Internship | Mysite

Internship topic: Combining Pixel and Object level information of Sentinel 2 time series data to classify land use land cover in Dordogne region in France.

Supervisors: Dino Lenco, Yagowan Jean Eudes

Institute : National Research Institute for Agriculture, Food and the Environment INRAE France

Introduction

This report forms a summary of the aims and results and conclusions of an internship conducted remotely with the National Research Institute for Agriculture, Food, and the Environment (INRAE) France. The internship period was 3 months during the summer period that is between July and September 2020. The internship was co-supervised by Dr. Dino Lenco and Yagowan Jean Eudes.

The task of the internship was to perform land use land cover by use of the Random Forest algorithm while taking in to consideration of both the pixel and object-level information.

Objectives

To perform exploratory data analysis of the time series satellite data
To compute spectral indices such as MSAVI, NDVI, and EVI
To perform land use land cover classification while taking consideration of both the pixel- based and object-level information.

Study area

Figure 1 Study Area

The study area chosen was the Dordogne area in France as shown in figure 1. The study area covers 418 000 hectares of land with various landscapes such as vineyards, cliffs, meadows , valleys, conifers, caves, and numerous hills.

Data

The data used for this study is time series Sentinel 2 images with 8 different dates with a spatial resolution of 10m. The bands for sentinel 2 used for this study are red, green, blue, and near infra-red band. The projection used for the images was EPSG:2154 – RGF93 Lambert -93 projection.

Methods

Figure 2 shows the overview of the methodology .

Figure 2 Methodology

Data Processing

The data was first explored by checking the number of classes for each land use class. Orfeo Toolbox is used to perform a linear gap filling on the time series data. This helps to replace the invalid pixels by interpolation using valid dates in time series.

Computation of Indices

Several indices were computed which include Normalized Difference Vegetation Index(NDVI), Soil Adjusted Vegetation Index(SAVI), and Enhanced Vegetation Index (EVI) as shown in the formula below.

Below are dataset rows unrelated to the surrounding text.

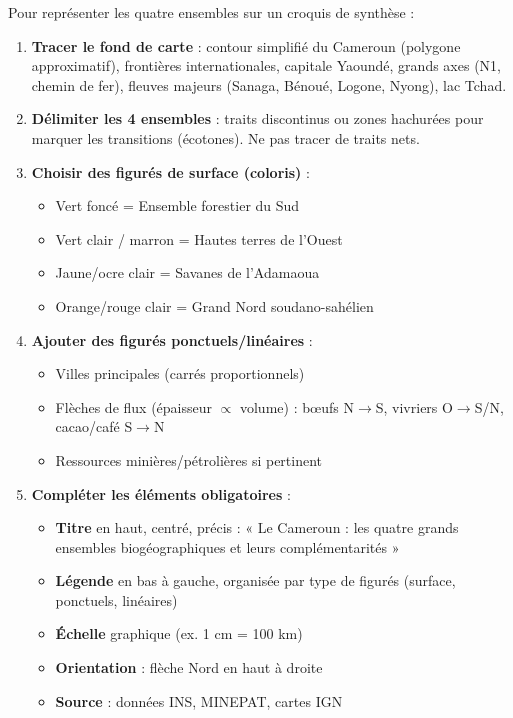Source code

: \documentclass[11pt]{article}
\begin{document}
\begin{methode}
Pour représenter les quatre ensembles sur un croquis de synthèse :
\begin{enumerate}
    \item \textbf{Tracer le fond de carte} : contour simplifié du Cameroun (polygone approximatif), frontières internationales, capitale Yaoundé, grands axes (N1, chemin de fer), fleuves majeurs (Sanaga, Bénoué, Logone, Nyong), lac Tchad.
    \item \textbf{Délimiter les 4 ensembles} : traits discontinus ou zones hachurées pour marquer les transitions (écotones). Ne pas tracer de traits nets.
    \item \textbf{Choisir des figurés de surface (coloris)} : 
    \begin{itemize}
        \item Vert foncé = Ensemble forestier du Sud
        \item Vert clair / marron = Hautes terres de l'Ouest
        \item Jaune/ocre clair = Savanes de l'Adamaoua
        \item Orange/rouge clair = Grand Nord soudano-sahélien
    \end{itemize}
    \item \textbf{Ajouter des figurés ponctuels/linéaires} : 
    \begin{itemize}
        \item Villes principales (carrés proportionnels)
        \item Flèches de flux (épaisseur $\propto$ volume) : bœufs N$\rightarrow$S, vivriers O$\rightarrow$S/N, cacao/café S$\rightarrow$N
        \item Ressources minières/pétrolières si pertinent
    \end{itemize}
    \item \textbf{Compléter les éléments obligatoires} :
    \begin{itemize}
        \item \textbf{Titre} en haut, centré, précis : « Le Cameroun : les quatre grands ensembles biogéographiques et leurs complémentarités »
        \item \textbf{Légende} en bas à gauche, organisée par type de figurés (surface, ponctuels, linéaires)
        \item \textbf{Échelle} graphique (ex. 1 cm = 100 km)
        \item \textbf{Orientation} : flèche Nord en haut à droite
        \item \textbf{Source} : données INS, MINEPAT, cartes IGN
    \end{itemize}
\end{enumerate}
\end{methode}
\end{document}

The NDVI was calculated using the red, and near-infrared band(NIR) as shown in the following formula:

NDVI = NIR – RED / NIR + RED

SAVI = ( NIR - RED ) / ( NIR + RED + L ) * ( 1+ L )

EVI = ( NIR – RED) / (NIR + C1 * RED – C2 * Blue +L) * G

Where L=1, C1 = 6, C2 = 7.5, and G (gain factor)

Classification

To perform pixel based classification Random Forest algorithm(RF) is used to train the spectral features of different bands and the vegetation indices. Here, by use of the RF algorithm the statistical properties of the training data with ground reference data are used to estimate the probability of the classes.

In the object-based approach, the image is first segmented into objects. The segmentation was done by the use of the Simple Linear Iterative Clustering (SLIC) algorithm(Zhang et al., 2017).After various experiments, we decide to use 10000 segments and a default scale of 0.01 to appropriately segment all the land cover classes. The segmentation training objects and associated land cover labels together with the pixel-level information were then passed to the Random Forest classifier. The Random Forest was then used to train the data and making predictions on the test data. Afterward, the predictions were saved in raster tiff format and viewed in QGIS software.

Results and discussion

From the results, the pixel-based classification had an overall accuracy of 0.90, kappa value of 0.85, and F1 score of 0.78. On the other hand, the combined pixel an object information classification results had an overall accuracy of 0.98, kappa value of 0.97 and F1 score of 0.87. These results clearly show that the combined pixel and object-level information classification results had better accuracies as compared to only pixel-based classification. Table 1 shows the performance per class and from this table, we can see that the built-up class had a very low F1 score compared to other classes this is because the class had little sample distribution as compared to the other classes. Random Forest algorithm seems to be sensitive to class imbalance. Figure 4 and 5 show the resulting maps for combined and pixel based classifications respectively.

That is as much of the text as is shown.